Such a memorable battle must be celebrated; opposing sides held a truce to gather their departed comrades on the field. To commemorate Achilles’s victory, sacrifice was offered to Athena, while their general’s recount past exploits; everyone pondered about what made the hero’s “quarry” seem imperious to weapons.

Nestor revealed that these “invincible” men were once commonplace; none as famous as the heroine Caenis. Born a woman, her beauty held into high esteem that it caught the eye of Poseidon; Caenis prayed for masculinity as a way to safeguard her own violation.

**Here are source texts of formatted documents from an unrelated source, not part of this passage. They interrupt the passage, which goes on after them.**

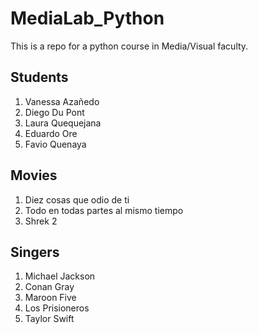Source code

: # MediaLab_Python
This is a repo for a python course in Media/Visual faculty.

## Students 
1. Vanessa Azañedo
2. Diego Du Pont
3. Laura Quequejana
4. Eduardo Ore
5. Favio Quenaya

## Movies
1. Diez cosas que odio de ti
2. Todo en todas partes al mismo tiempo
3. Shrek 2

## Singers
1. Michael Jackson
2. Conan Gray
3. Maroon Five
4. Los Prisioneros
5. Taylor Swift
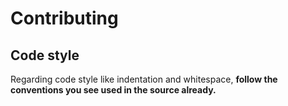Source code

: # Contributing

## Code style
Regarding code style like indentation and whitespace, **follow the conventions you see used in the source already.**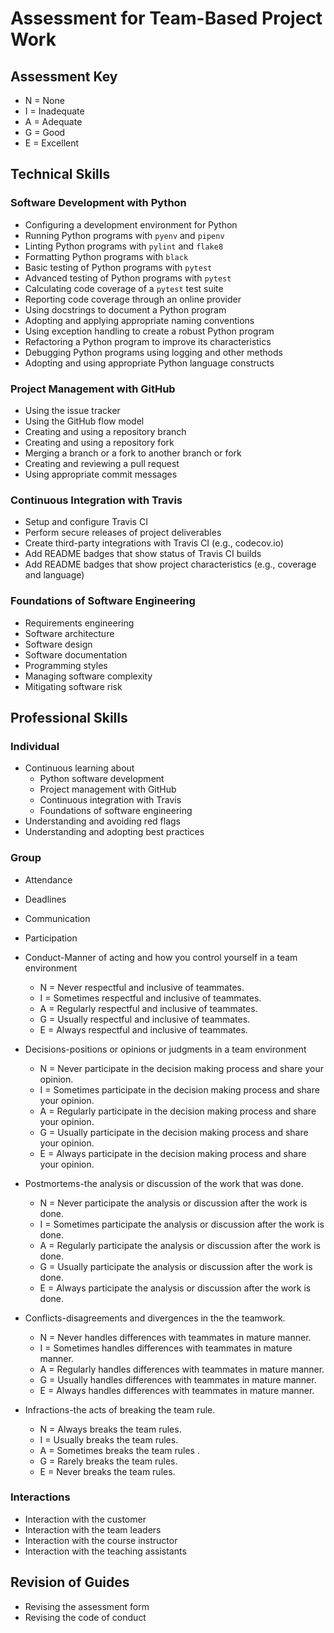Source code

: # Assessment for Team-Based Project Work

## Assessment Key

* N = None
* I = Inadequate
* A = Adequate
* G = Good
* E = Excellent

## Technical Skills

### Software Development with Python

* Configuring a development environment for Python
* Running Python programs with `pyenv` and `pipenv`
* Linting Python programs with `pylint` and `flake8`
* Formatting Python programs with `black`
* Basic testing of Python programs with `pytest`
* Advanced testing of Python programs with `pytest`
* Calculating code coverage of a `pytest` test suite
* Reporting code coverage through an online provider
* Using docstrings to document a Python program
* Adopting and applying appropriate naming conventions
* Using exception handling to create a robust Python program
* Refactoring a Python program to improve its characteristics
* Debugging Python programs using logging and other methods
* Adopting and using appropriate Python language constructs

### Project Management with GitHub

* Using the issue tracker
* Using the GitHub flow model
* Creating and using a repository branch
* Creating and using a repository fork
* Merging a branch or a fork to another branch or fork
* Creating and reviewing a pull request
* Using appropriate commit messages

### Continuous Integration with Travis

* Setup and configure Travis CI
* Perform secure releases of project deliverables
* Create third-party integrations with Travis CI (e.g., codecov.io)
* Add README badges that show status of Travis CI builds
* Add README badges that show project characteristics (e.g., coverage and
  language)

### Foundations of Software Engineering

* Requirements engineering
* Software architecture
* Software design
* Software documentation
* Programming styles
* Managing software complexity
* Mitigating software risk

## Professional Skills

### Individual

* Continuous learning about
  * Python software development
  * Project management with GitHub
  * Continuous integration with Travis
  * Foundations of software engineering
* Understanding and avoiding red flags
* Understanding and adopting best practices

### Group

* Attendance
* Deadlines
* Communication
* Participation
* Conduct-Manner of acting and how you control yourself in a team environment
  * N = Never respectful and inclusive of teammates.
  * I = Sometimes respectful and inclusive of teammates.
  * A = Regularly respectful and inclusive of teammates.
  * G = Usually respectful and inclusive of teammates.
  * E = Always respectful and inclusive of teammates.

* Decisions-positions or opinions or judgments in a team environment 
  * N = Never participate in the decision making process and share your opinion.
  * I = Sometimes participate in the decision making process and share your
   opinion.
  * A = Regularly participate in the decision making process and share your 
  opinion.
  * G = Usually participate in the decision making process and share your
   opinion.
  * E = Always participate in the decision making process and share your
   opinion.
  
* Postmortems-the analysis or discussion of the work that was done.
  * N = Never participate the analysis or discussion after the work is done.
  * I = Sometimes participate the analysis or discussion after the work is done.
  * A = Regularly participate the analysis or discussion after the work is done.
  * G = Usually participate the analysis or discussion after the work is done.
  * E = Always participate the analysis or discussion after the work is done.
  
* Conflicts-disagreements and divergences in the the teamwork. 
  * N = Never handles differences with teammates in mature manner.
  * I = Sometimes handles differences with teammates in mature manner.
  * A = Regularly handles differences with teammates in mature manner.
  * G = Usually handles differences with teammates in mature manner.
  * E = Always handles differences with teammates in mature manner.
  
* Infractions-the acts of breaking the team rule.
  * N = Always breaks the team rules.
  * I = Usually breaks the team rules.
  * A = Sometimes breaks the team rules .
  * G = Rarely breaks the team rules.
  * E = Never breaks the team rules.
### Interactions

* Interaction with the customer
* Interaction with the team leaders
* Interaction with the course instructor
* Interaction with the teaching assistants

## Revision of Guides

* Revising the assessment form
* Revising the code of conduct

As “his” fame grew, a wedding will set the stage towards a new beginning; king Ixion’s son Pirithous and princess Hippodamia invite mortals and centaurs in the celebration. Two races are united to witness the harmonious union; until, wine-induced Eurytus tried to claim Hippodamia.

Theseus, in response, grasped a wine bowl and hurled it to the assailant’s head; a joyous event turned into a brawl, a retinue of hero’s and centaurs battled for supremacy. Even innocent bystanders were slain in attendance, including the centaurian couple Cyllarus and Hylonome; each warrior has killed a centaur to display their courage, but “Caeneus” has slaughtered five.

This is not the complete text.